For several decades up until the late-1870s, the NSW Government did little to assist Aboriginal people, but by this time there was growing religious and political pressure for them to act. Richard Hill was a prominent member of the Aborigines Protection Association, which was formed in 1880 by missionary Daniel Matthews to raise funds for the Maloga and Warengesda Aboriginal Missions in south-western NSW.
Matthews stayed with Hill at Bent Street when visiting Sydney on fundraising trips. On one visit in the winter of 1881 he managed to persuade 25 Aboriginal people living around Sydney to accompany him back to the Maloga Mission on the Murray River, after the government shut down an Aboriginal settlement at the Circular Quay government boatshed. The evening before they left, Matthews brought them all to Hill’s Bent Street house, where a ‘fire, plenty of food and blankets’ awaited in his yard. Two people had second thoughts overnight and took off, but the remaining 23 left with Matthews the next day by train, some never to return.
Hill kept in regular contact with the Timberys at La Perouse, and he and his son regularly took supplies out to the Aboriginal people there.
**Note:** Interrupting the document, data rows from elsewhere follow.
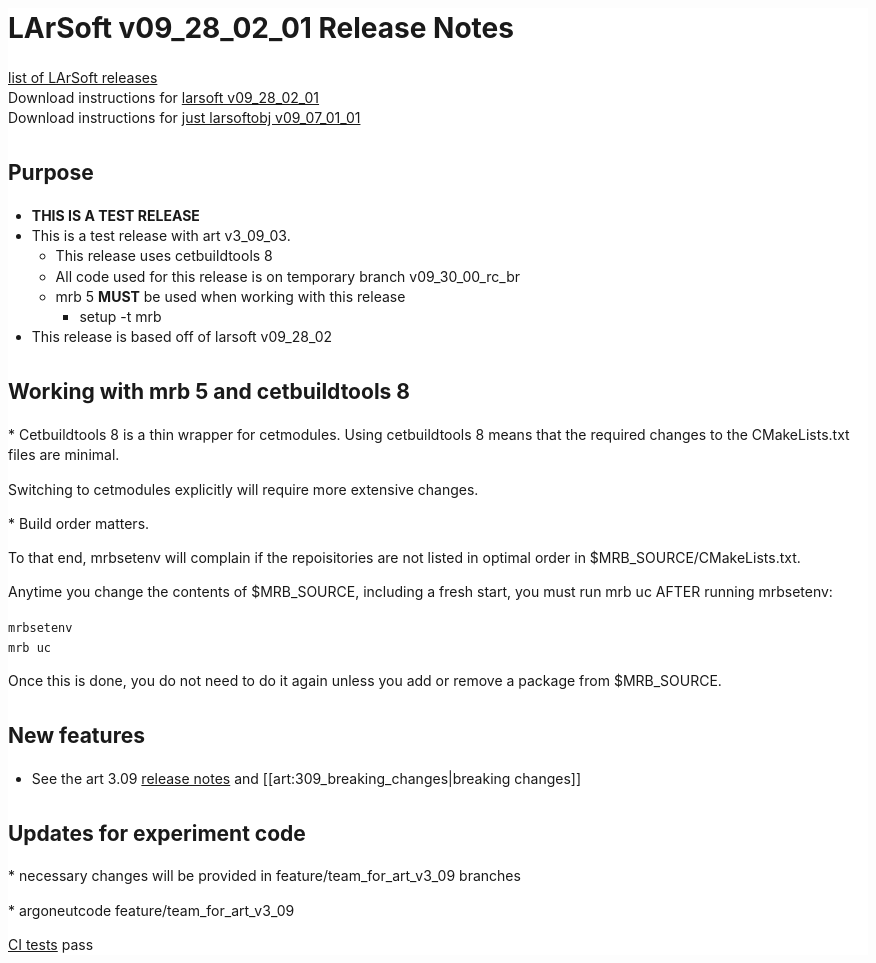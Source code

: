 # LArSoft v09_28_02_01 Release Notes



[list of LArSoft releases](LArSoft_release_list)  
Download instructions for [larsoft v09_28_02_01](http://scisoft.fnal.gov/scisoft/bundles/larsoft/v09_28_02_01/larsoft-v09_28_02_01.html)  
Download instructions for [just larsoftobj v09_07_01_01](http://scisoft.fnal.gov/scisoft/bundles/larsoftobj/v09_07_01_01/larsoftobj-v09_07_01_01.html)

## Purpose

-   **THIS IS A TEST RELEASE**
-   This is a test release with art v3_09_03.
    -   This release uses cetbuildtools 8
    -   All code used for this release is on temporary branch v09_30_00_rc_br
    -   mrb 5 **MUST** be used when working with this release
        -   setup -t mrb
-   This release is based off of larsoft v09_28_02

## Working with mrb 5 and cetbuildtools 8

\* Cetbuildtools 8 is a thin wrapper for cetmodules. Using cetbuildtools 8 means that the required changes to the CMakeLists.txt files are minimal.

Switching to cetmodules explicitly will require more extensive changes.

\* Build order matters.

To that end, mrbsetenv will complain if the repoisitories are not listed in optimal order in $MRB_SOURCE/CMakeLists.txt.

Anytime you change the contents of $MRB_SOURCE, including a fresh start, you must run mrb uc AFTER running mrbsetenv:

    mrbsetenv
    mrb uc

Once this is done, you do not need to do it again unless you add or remove a package from $MRB_SOURCE.

## New features

-   See the art 3.09 [release notes](https://cdcvs.fnal.gov/redmine/projects/art/wiki/Series_309) and \[\[art:309_breaking_changes\|breaking changes\]\]

## Updates for experiment code

\* necessary changes will be provided in feature/team_for_art_v3_09 branches

\* argoneutcode feature/team_for_art_v3_09

[CI tests](https://dbweb8.fnal.gov:8443/LarCI/app/ns:ArgoNeuT/view_builds/index?offset=0&amp;builds=lar_ci/12161&amp;builds=) pass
In 1883 Hill became chairman of the government’s newly formed Aborigines Protection Board. Over the next 12 years, he rarely missed the board’s weekly meetings, which took place just around the corner from his house. Whenever issues regarding La Perouse came up, Hill would volunteer to visit the settlement and deal with the matter personally.
When Hill died in 1895 Aboriginal men from La Perouse travelled into the city to see if the news was true. The Bent Street house remained with Hill’s daughter, Laura, until it was demolished in 1925. It is possible that Aboriginal people continued to visit the house during that time, as some of Hill’s children continued to have relationships with Aboriginal people at La Perouse.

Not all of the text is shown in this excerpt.